Consider what panache, what flair, what confidence this man has to wear this garish purple suit to a summit of African leaders! What supreme chutzpah was required to pull this off! Any other man wearing this suit would have been called gay. Wait – gay men would have more taste.

OMG, who’s that woman shaking Gaddafi’s hand?! Image here.

Gaddafi quotes:

I cannot recognize either the Palestinian state or the Israeli state. The Palestinians are idiots and the Israelis are idiots.

Were it not for electricity, we would have to watch television in the dark.

A woman has the right to vote whether she is male or female!

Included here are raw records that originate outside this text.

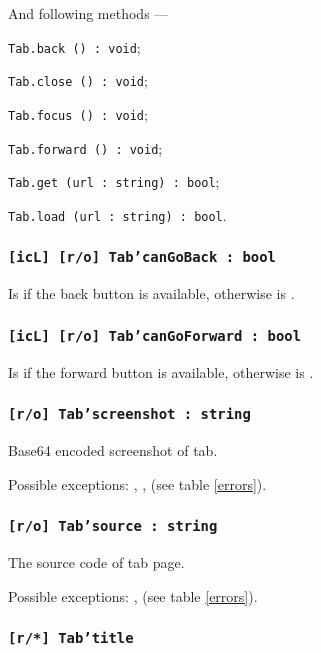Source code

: And following methods —
\begin{icItems}
	\item \texttt{Tab.back () : void};
	\item \texttt{Tab.close () : void};
	\item \texttt{Tab.focus () : void};
	\item \texttt{Tab.forward () : void};
	\item \texttt{Tab.get (url : string) : bool};
	\item \texttt{Tab.load (url : string) : bool}.
\end{icItems}

\subsubsection{\texttt{[icL] [r/o] Tab'canGoBack : bool}}

Is \true{} if the back button is available, otherwise is \false.

\subsubsection{\texttt{[icL] [r/o] Tab'canGoForward : bool}}

Is \true{} if the forward button is available, otherwise is \false.

\subsubsection{\texttt{[r/o] Tab'screenshot : string}}

Base64 encoded screenshot of tab.

Possible exceptions: , ,  (see table \ref{errors}).

\subsubsection{\texttt{[r/o] Tab'source : string}}

The source code of tab page.

Possible exceptions: ,  (see table \ref{errors}).

\subsubsection{\texttt{[r/*] Tab'title}}

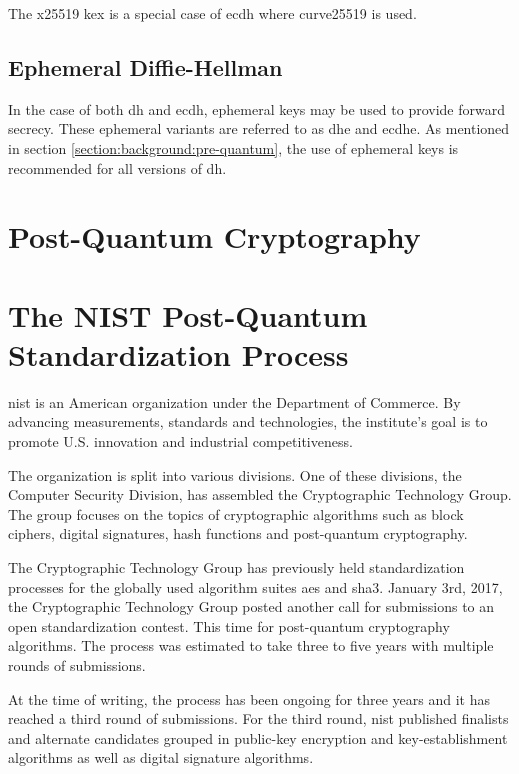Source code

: The \gls{x25519} \gls{kex} is a special case of \gls{ecdh} where \gls{curve25519} is used\cite{rfc7748}. 

\subsection{Ephemeral Diffie-Hellman}

In the case of both \gls{dh} and \gls{ecdh}, ephemeral keys may be used to provide forward secrecy. These ephemeral variants are referred to as \gls{dhe} and \gls{ecdhe}. As mentioned in section \ref{section:background:pre-quantum}, the use of ephemeral keys is recommended for all versions of \gls{dh}.

\section{Post-Quantum Cryptography}


\section{The NIST Post-Quantum Standardization Process}
\gls{nist} is an American organization under the Department of Commerce. By advancing measurements, standards and technologies, the institute's goal is to promote U.S. innovation and industrial competitiveness\cite{nist:about}.

The organization is split into various divisions. One of these divisions, the Computer Security Division, has assembled the Cryptographic Technology Group. The group focuses on the topics of cryptographic algorithms such as block ciphers, digital signatures, hash functions and post-quantum cryptography\cite{nist:ct}.

The Cryptographic Technology Group has previously held standardization processes for the globally used algorithm suites \gls{aes} and \gls{sha3}. January 3rd, 2017, the Cryptographic Technology Group posted another call for submissions to an open standardization contest. This time for post-quantum cryptography algorithms. The process was estimated to take three to five years with multiple rounds of submissions\cite{nist:call-for-proposals}.

At the time of writing, the process has been ongoing for three years and it has reached a third round of submissions. For the third round, \gls{nist} published finalists and alternate candidates grouped in public-key encryption and key-establishment algorithms as well as digital signature algorithms\cite{nist:round-three-submissions}.

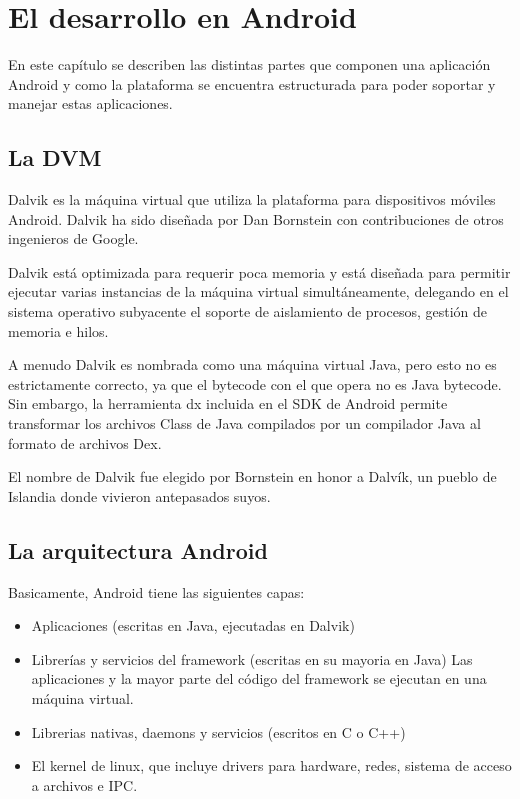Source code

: \chapter{El desarrollo en Android}
\label{cpt:android.dev}

En este cap\'itulo se describen las distintas partes que componen una aplicaci\'on Android y como la plataforma se encuentra estructurada para poder soportar y manejar estas aplicaciones.

\section{La \ac{DVM}}
\label{sec:dvm}

Dalvik es la m\'aquina virtual que utiliza la plataforma para dispositivos m\'oviles Android. Dalvik ha sido diseñada por Dan Bornstein con contribuciones de otros ingenieros de Google.

Dalvik est\'a optimizada para requerir poca memoria y est\'a diseñada para permitir ejecutar varias instancias de la m\'aquina virtual simult\'aneamente, delegando en el sistema operativo subyacente el soporte de aislamiento de procesos, gesti\'on de memoria e hilos.

A menudo Dalvik es nombrada como una m\'aquina virtual Java, pero esto no es estrictamente correcto, ya que el bytecode con el que opera no es Java bytecode. Sin embargo, la herramienta dx incluida en el \ac{SDK} de Android permite transformar los archivos Class de Java compilados por un compilador Java al formato de archivos Dex.

El nombre de Dalvik fue elegido por Bornstein en honor a Dalvík, un pueblo de Islandia donde vivieron antepasados suyos.~\cite{wiki.dvm}

\section{La arquitectura Android}
\label{sec:arq}

Basicamente, Android tiene las siguientes capas:

\begin{itemize}
\item Aplicaciones (escritas en Java, ejecutadas en Dalvik)
\item Librer\'ias y servicios del framework (escritas en su mayoria en Java)
\subitem Las aplicaciones y la mayor parte del c\'odigo del framework se ejecutan en una m\'aquina virtual. 
\item Librerias nativas, daemons y servicios (escritos en C o C++)
\item El kernel de linux, que incluye
\subitem drivers para hardware, redes, sistema de acceso a archivos e \ac{IPC}.
\end{itemize}

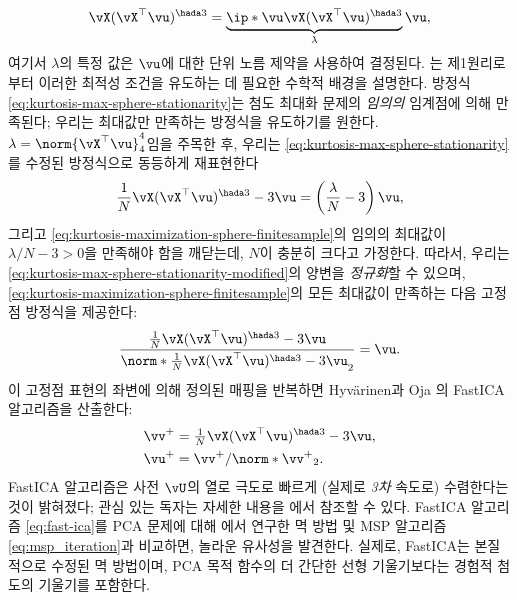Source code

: \documentclass[../../book-main_ko.tex]{subfiles}
\begin{document}
\begin{align}\label{eq:kurtosis-max-sphere-stationarity}
   \vX (\vX^\top \vu)^{\hada 3}
   =
   \underbrace{
   \ip*{\vu}{
   \vX (\vX^\top \vu)^{\hada 3}
   }}_{\lambda} \vu,
\end{align}
여기서 \(\lambda\)의 특정 값은 \(\vu\)에 대한 단위 노름 제약을 사용하여 결정된다.
는 제1원리로부터 이러한 최적성 조건을 유도하는 데 필요한 수학적 배경을 설명한다.
방정식 \eqref{eq:kurtosis-max-sphere-stationarity}는 첨도 최대화 문제의 \textit{임의의} 임계점에 의해 만족된다; 우리는 최대값만 만족하는 방정식을 유도하기를 원한다.
\(\lambda = \norm{\vX^\top \vu}_4^4\)임을 주목한 후, 우리는 \eqref{eq:kurtosis-max-sphere-stationarity}를 수정된 방정식으로 동등하게 재표현한다
\begin{align}\label{eq:kurtosis-max-sphere-stationarity-modified}
   \frac{1}{N}\vX (\vX^\top \vu)^{\hada 3}
   -
   3 \vu
   =
   \left(
   \frac{\lambda}{N} - 3
   \right)
   \vu,
\end{align}
그리고 \eqref{eq:kurtosis-maximization-sphere-finitesample}의 임의의 최대값이 \(\lambda / N - 3 > 0\)을 만족해야 함을 깨닫는데,
\(N\)이 충분히 크다고 가정한다.
따라서, 우리는 \eqref{eq:kurtosis-max-sphere-stationarity-modified}의 양변을 \textit{정규화}할 수 있으며,
\eqref{eq:kurtosis-maximization-sphere-finitesample}의 모든 최대값이 만족하는 다음 고정점 방정식을 제공한다:
\begin{align}\label{eq:kurtosis-max-sphere-fxp}
\frac{
   \frac{1}{N}\vX (\vX^\top \vu)^{\hada 3}
   -
   3 \vu
   }{
   \norm*{
   \frac{1}{N}\vX (\vX^\top \vu)^{\hada 3}
   -
   3 \vu
   }_2
   }
   =
   \vu.
\end{align}
이 고정점 표현의 좌변에 의해 정의된 매핑을 반복하면 Hyv\"{a}rinen과 Oja \cite{hyvarinen-1997}의 FastICA 알고리즘을 산출한다:
\begin{equation}
\begin{split}\label{eq:fast-ica}
   \vv^+ &= \tfrac{1}{N}\vX (\vX^\top \vu)^{\hada 3}- 3 \vu
   ,  \\
   \vu^+ &= \vv^+ / \norm*{\vv^+}_2.
   \end{split}
\end{equation}
FastICA 알고리즘은 사전 \(\vU\)의 열로 극도로 빠르게 (실제로 \textit{3차} 속도로) 수렴한다는 것이 밝혀졌다; 관심 있는 독자는 자세한 내용을 \cite{hyvarinen-1997}에서 참조할 수 있다.
FastICA 알고리즘 \eqref{eq:fast-ica}를 PCA 문제에 대해 에서 연구한 멱 방법 및 MSP 알고리즘 \eqref{eq:msp_iteration}과 비교하면, 놀라운 유사성을 발견한다. 실제로, FastICA는 본질적으로 수정된 멱 방법이며, PCA 목적 함수의 더 간단한 선형 기울기보다는 경험적 첨도의 기울기를 포함한다.
\end{document}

Democracy means permanent rule!

In this corner, Charlie Sheen:

He posted this photo of himself with one of his live-in “goddesses” on his Twitter account to illustrate his life’s philosophy of winning and winning and winning!

Charlie Sheen quotes:

I am on a drug – it’s called Charlie Sheen. It’s not available because if you try it once you will die. Your face will melt off and your children will weep over your exploded body.

All we do is put wins in the record books. We win so radically in our underwear before our first cup of coffee, it’s scary.

I’m different. I have a different constitution, I have a different brain, I have a different heart. I got tiger blood, man.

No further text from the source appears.